Il s’agit de poèmes clas­siques chi­nois sur le thé. C’est Li Po, au VIIIe siècle apr. J.-C., qui com­posa ce que l’on consi­dère comme le pre­mier poème sur le thé pour re­mer­cier son ne­veu, le moine Chung fu, qui lui avait of­fert du thé de la mon­tagne de la Source de jade. Le poète avait en­tendu par­ler de cette mon­tagne qui re­gor­geait de grottes. À l’extérieur, au mi­lieu des ro­chers, pous­saient des théiers. La Source de jade en as­per­geait les ra­cines et les branches de gouttes par­fu­mées. Seul un vieil homme ve­nait cueillir leurs feuilles qui, quand on les bu­vait, to­ni­fiaient chair et os : il les sé­chait au so­leil et les fa­çon­nait en briques1. À l’âge de quatre-vingts ans pas­sés, son teint gar­dait la cou­leur des pêches et des prunes. Alors que Li Po voya­geait dans le Ching ling, le moine Chung fu, son ne­veu comme je l’ai dit plus haut, lui avait of­fert des di­zaines de ces briques dont la forme res­sem­blait à une main hu­maine. On ap­pe­lait ce thé « la main d’immortel ». Un ma­tin, as­sis, res­sen­tant en­core les bien­faits de la bois­son, Li Po com­posa des vers su­perbes et une pré­face pour en faire l’éloge. C’est éga­le­ment au VIIIe siècle que na­quit Lu Tung2, sur­nommé le « fou du thé ». « Du ma­tin au soir », ex­plique M. Paul Bu­tel3, « le maître [Lu Tung] ne fai­sait rien d’autre que de ré­ci­ter des poèmes et de pré­pa­rer la bois­son dont il raf­fo­lait avec tant de pas­sion que quelques-uns de ses contem­po­rains le crurent fou. N’écrit-il pas “je ne m’intéresse nul­le­ment à l’immortalité, mais seule­ment au goût du thé” ? ». Au­tant Lu Yu est cé­lèbre en prose pour son « Clas­sique du thé » ; au­tant Lu Tung l’est en poé­sie pour son chant des « Sept tasses de thé »4, qui dé­crit re­mar­qua­ble­ment le plai­sir ap­porté par les tasses suc­ces­sives de thé, de­puis la pre­mière qui « hu­mecte lèvres et go­sier » jusqu’à la sep­tième qui pro­voque « un vent frais sous [les] ais­selles », c’est-à-dire une ex­tase qua­si­ment re­li­gieuse.
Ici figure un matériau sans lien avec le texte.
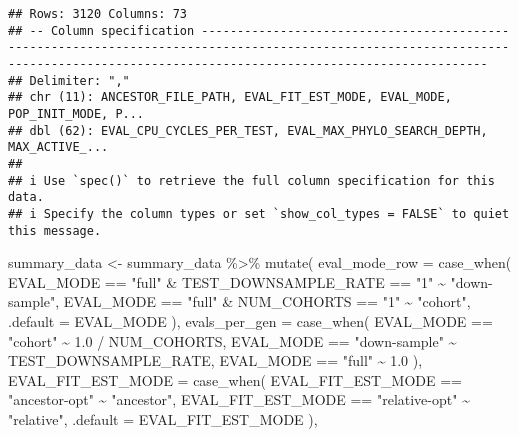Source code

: \documentclass[
]{book}
\newenvironment{Shaded}{\begin{snugshade}}{\end{snugshade}}
\newcommand{\AttributeTok}[1]{\textcolor[rgb]{0.77,0.63,0.00}{#1}}
\newcommand{\FloatTok}[1]{\textcolor[rgb]{0.00,0.00,0.81}{#1}}
\newcommand{\FunctionTok}[1]{\textcolor[rgb]{0.00,0.00,0.00}{#1}}
\newcommand{\NormalTok}[1]{#1}
\newcommand{\OtherTok}[1]{\textcolor[rgb]{0.56,0.35,0.01}{#1}}
\newcommand{\SpecialCharTok}[1]{\textcolor[rgb]{0.00,0.00,0.00}{#1}}
\newcommand{\StringTok}[1]{\textcolor[rgb]{0.31,0.60,0.02}{#1}}
\begin{document}
\begin{verbatim}
## Rows: 3120 Columns: 73
## -- Column specification ------------------------------------------------------------------------------------------------------------------------------------------------------------------------------------
## Delimiter: ","
## chr (11): ANCESTOR_FILE_PATH, EVAL_FIT_EST_MODE, EVAL_MODE, POP_INIT_MODE, P...
## dbl (62): EVAL_CPU_CYCLES_PER_TEST, EVAL_MAX_PHYLO_SEARCH_DEPTH, MAX_ACTIVE_...
## 
## i Use `spec()` to retrieve the full column specification for this data.
## i Specify the column types or set `show_col_types = FALSE` to quiet this message.
\end{verbatim}

\begin{Shaded}
\begin{Highlighting}[]
\NormalTok{summary\_data }\OtherTok{\textless{}{-}}\NormalTok{ summary\_data }\SpecialCharTok{\%\textgreater{}\%}
  \FunctionTok{mutate}\NormalTok{(}
    \AttributeTok{eval\_mode\_row =} \FunctionTok{case\_when}\NormalTok{(}
\NormalTok{      EVAL\_MODE }\SpecialCharTok{==} \StringTok{"full"} \SpecialCharTok{\&}\NormalTok{ TEST\_DOWNSAMPLE\_RATE }\SpecialCharTok{==} \StringTok{"1"} \SpecialCharTok{\textasciitilde{}} \StringTok{"down{-}sample"}\NormalTok{,}
\NormalTok{      EVAL\_MODE }\SpecialCharTok{==} \StringTok{"full"} \SpecialCharTok{\&}\NormalTok{ NUM\_COHORTS }\SpecialCharTok{==} \StringTok{"1"} \SpecialCharTok{\textasciitilde{}} \StringTok{"cohort"}\NormalTok{,}
      \AttributeTok{.default =}\NormalTok{ EVAL\_MODE}
\NormalTok{    ),}
    \AttributeTok{evals\_per\_gen =} \FunctionTok{case\_when}\NormalTok{(}
\NormalTok{      EVAL\_MODE }\SpecialCharTok{==} \StringTok{"cohort"} \SpecialCharTok{\textasciitilde{}} \FloatTok{1.0} \SpecialCharTok{/}\NormalTok{ NUM\_COHORTS,}
\NormalTok{      EVAL\_MODE }\SpecialCharTok{==} \StringTok{"down{-}sample"} \SpecialCharTok{\textasciitilde{}}\NormalTok{ TEST\_DOWNSAMPLE\_RATE,}
\NormalTok{      EVAL\_MODE }\SpecialCharTok{==} \StringTok{"full"} \SpecialCharTok{\textasciitilde{}} \FloatTok{1.0}
\NormalTok{    ),}
    \AttributeTok{EVAL\_FIT\_EST\_MODE =} \FunctionTok{case\_when}\NormalTok{(}
\NormalTok{      EVAL\_FIT\_EST\_MODE }\SpecialCharTok{==} \StringTok{"ancestor{-}opt"} \SpecialCharTok{\textasciitilde{}} \StringTok{"ancestor"}\NormalTok{,}
\NormalTok{      EVAL\_FIT\_EST\_MODE }\SpecialCharTok{==} \StringTok{"relative{-}opt"} \SpecialCharTok{\textasciitilde{}} \StringTok{"relative"}\NormalTok{,}
      \AttributeTok{.default =}\NormalTok{ EVAL\_FIT\_EST\_MODE}
\NormalTok{    ),}

\end{Highlighting}
\end{Shaded}
\end{document}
Plus qu’une idéa­li­sa­tion de la ma­nière de boire, le thé re­pré­sente chez lui une mys­tique de l’art de la vie, comme on le voit à son exis­tence re­cluse, sub­tile, loin d’une car­rière dans le fonc­tion­na­riat. Son théisme est un taoïsme dé­guisé.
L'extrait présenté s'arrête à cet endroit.